A sanção da Lei 15.432/2026, que institui o novo Marco Legal do Transporte Público Coletivo Urbano, moderniza as regras de prestação de serviços e amplia os instrumentos de financiamento do setor. A medida visa criar previsibilidade regulatória para investimentos intensivos e de longo prazo no transporte urbano brasileiro.
O novo marco legal aperfeiçoa a governança dos contratos em um momento em que o país possui uma carteira de 187 projetos de transporte coletivo de média e alta capacidade. Segundo o Estudo Nacional de Mobilidade Urbana (ENMU), coordenador pelo Banco Nacional de Desenvolvimento Econômico e Social (BNDES) e pelo Ministério das Cidades, essas obras podem dobrar a extensão da infraestrutura nas principais regiões metropolitanas, mobilizando centenas de bilhões de reais.
A legislação foca na criação de segurança jurídica para projetos que frequentemente ultrapassam três décadas de investimento, como corredores estruturantes e sistemas sobre trilhos.
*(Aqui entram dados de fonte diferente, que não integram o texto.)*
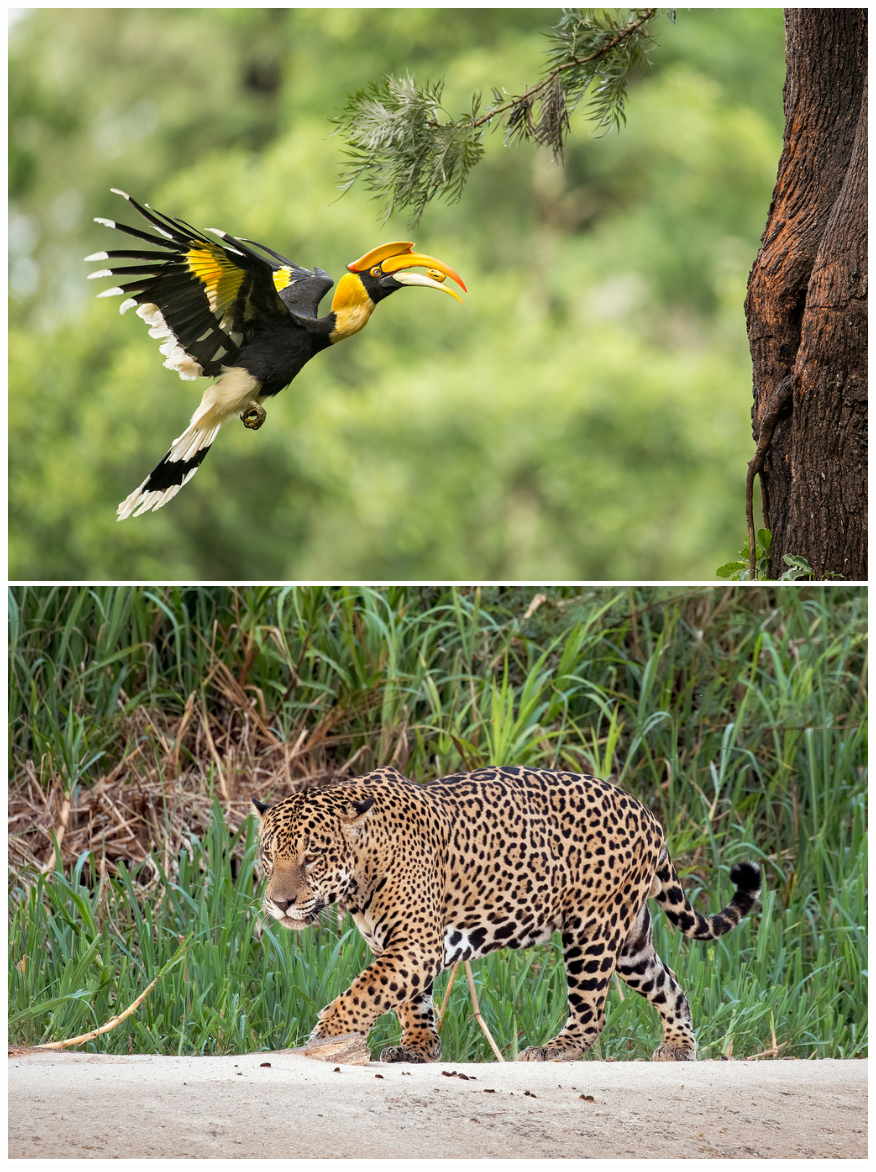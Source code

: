   <td style="padding: 0px!important"><img src="images/buceros_bicornis.jpg"></td>
  <td style="padding: 0px!important"><img src="images/panthera_onca.jpg"></td>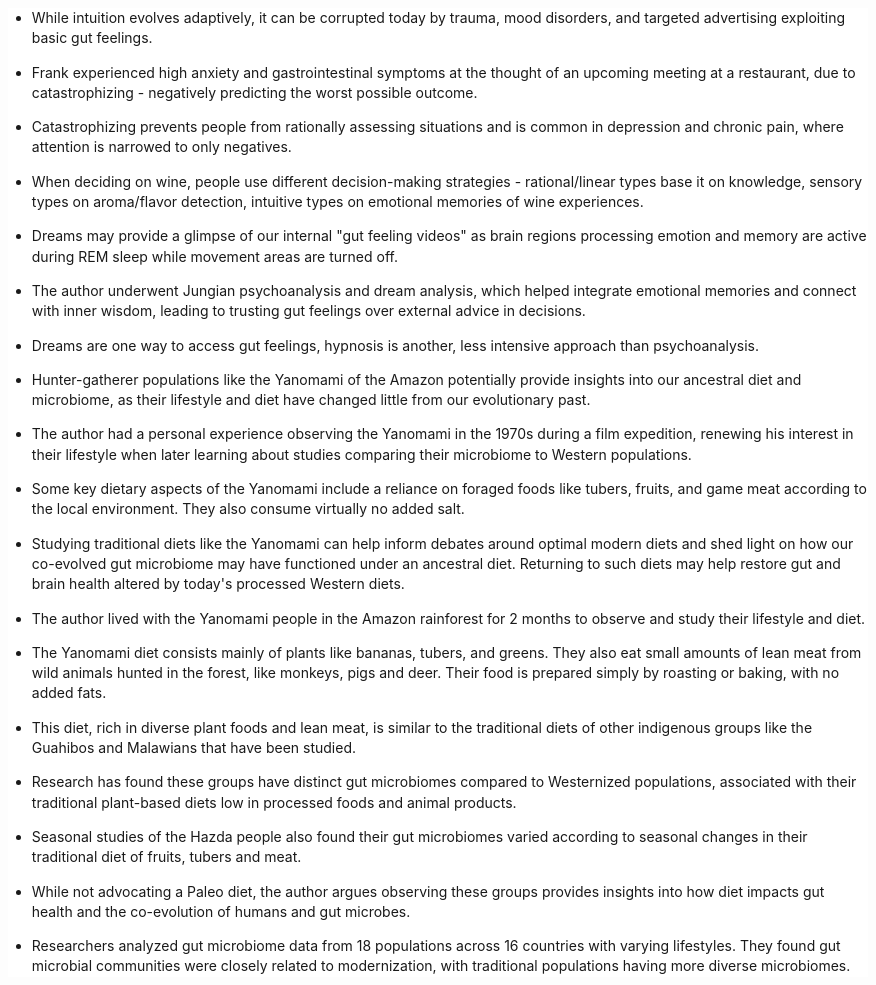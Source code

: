 - While intuition evolves adaptively, it can be corrupted today by trauma, mood disorders, and targeted advertising exploiting basic gut feelings.

- Frank experienced high anxiety and gastrointestinal symptoms at the thought of an upcoming meeting at a restaurant, due to catastrophizing - negatively predicting the worst possible outcome. 

- Catastrophizing prevents people from rationally assessing situations and is common in depression and chronic pain, where attention is narrowed to only negatives. 

- When deciding on wine, people use different decision-making strategies - rational/linear types base it on knowledge, sensory types on aroma/flavor detection, intuitive types on emotional memories of wine experiences. 

- Dreams may provide a glimpse of our internal "gut feeling videos" as brain regions processing emotion and memory are active during REM sleep while movement areas are turned off. 

- The author underwent Jungian psychoanalysis and dream analysis, which helped integrate emotional memories and connect with inner wisdom, leading to trusting gut feelings over external advice in decisions. 

- Dreams are one way to access gut feelings, hypnosis is another, less intensive approach than psychoanalysis.

- Hunter-gatherer populations like the Yanomami of the Amazon potentially provide insights into our ancestral diet and microbiome, as their lifestyle and diet have changed little from our evolutionary past. 

- The author had a personal experience observing the Yanomami in the 1970s during a film expedition, renewing his interest in their lifestyle when later learning about studies comparing their microbiome to Western populations.

- Some key dietary aspects of the Yanomami include a reliance on foraged foods like tubers, fruits, and game meat according to the local environment. They also consume virtually no added salt. 

- Studying traditional diets like the Yanomami can help inform debates around optimal modern diets and shed light on how our co-evolved gut microbiome may have functioned under an ancestral diet. Returning to such diets may help restore gut and brain health altered by today's processed Western diets.

- The author lived with the Yanomami people in the Amazon rainforest for 2 months to observe and study their lifestyle and diet. 

- The Yanomami diet consists mainly of plants like bananas, tubers, and greens. They also eat small amounts of lean meat from wild animals hunted in the forest, like monkeys, pigs and deer. Their food is prepared simply by roasting or baking, with no added fats.

- This diet, rich in diverse plant foods and lean meat, is similar to the traditional diets of other indigenous groups like the Guahibos and Malawians that have been studied. 

- Research has found these groups have distinct gut microbiomes compared to Westernized populations, associated with their traditional plant-based diets low in processed foods and animal products. 

- Seasonal studies of the Hazda people also found their gut microbiomes varied according to seasonal changes in their traditional diet of fruits, tubers and meat. 

- While not advocating a Paleo diet, the author argues observing these groups provides insights into how diet impacts gut health and the co-evolution of humans and gut microbes.

- Researchers analyzed gut microbiome data from 18 populations across 16 countries with varying lifestyles. They found gut microbial communities were closely related to modernization, with traditional populations having more diverse microbiomes.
O texto prevê a existência de regras claras, transparência regulatória e mecanismos de reequilíbrio contratual para atrair capital e especialização técnica.
Um dos pontos centrais da nova estrutura é a governança metropolitana. A proposta é a implementação de uma autoridade metropolitana para coordenar sistemas municipais e estaduais, buscando superar a fragmentação administrativa e garantir a complementaridade dos serviços nas cidades.
O modelo de financiamento também passa por mudanças. A lei amplia as possibilidades de remuneração para reduzir a dependência histórica da tarifa paga pelo usuário, modelo que apresentou limites após a pandemia devido à queda de demanda e ao aumento dos custos operacionais.
A efetividade da norma dependerá agora da regulamentação e da coordenação entre União, estados e municípios. O objetivo é transformar sistemas fragmentados em redes integradas por meio do fortalecimento da governança e da estabilidade das regras institucionais.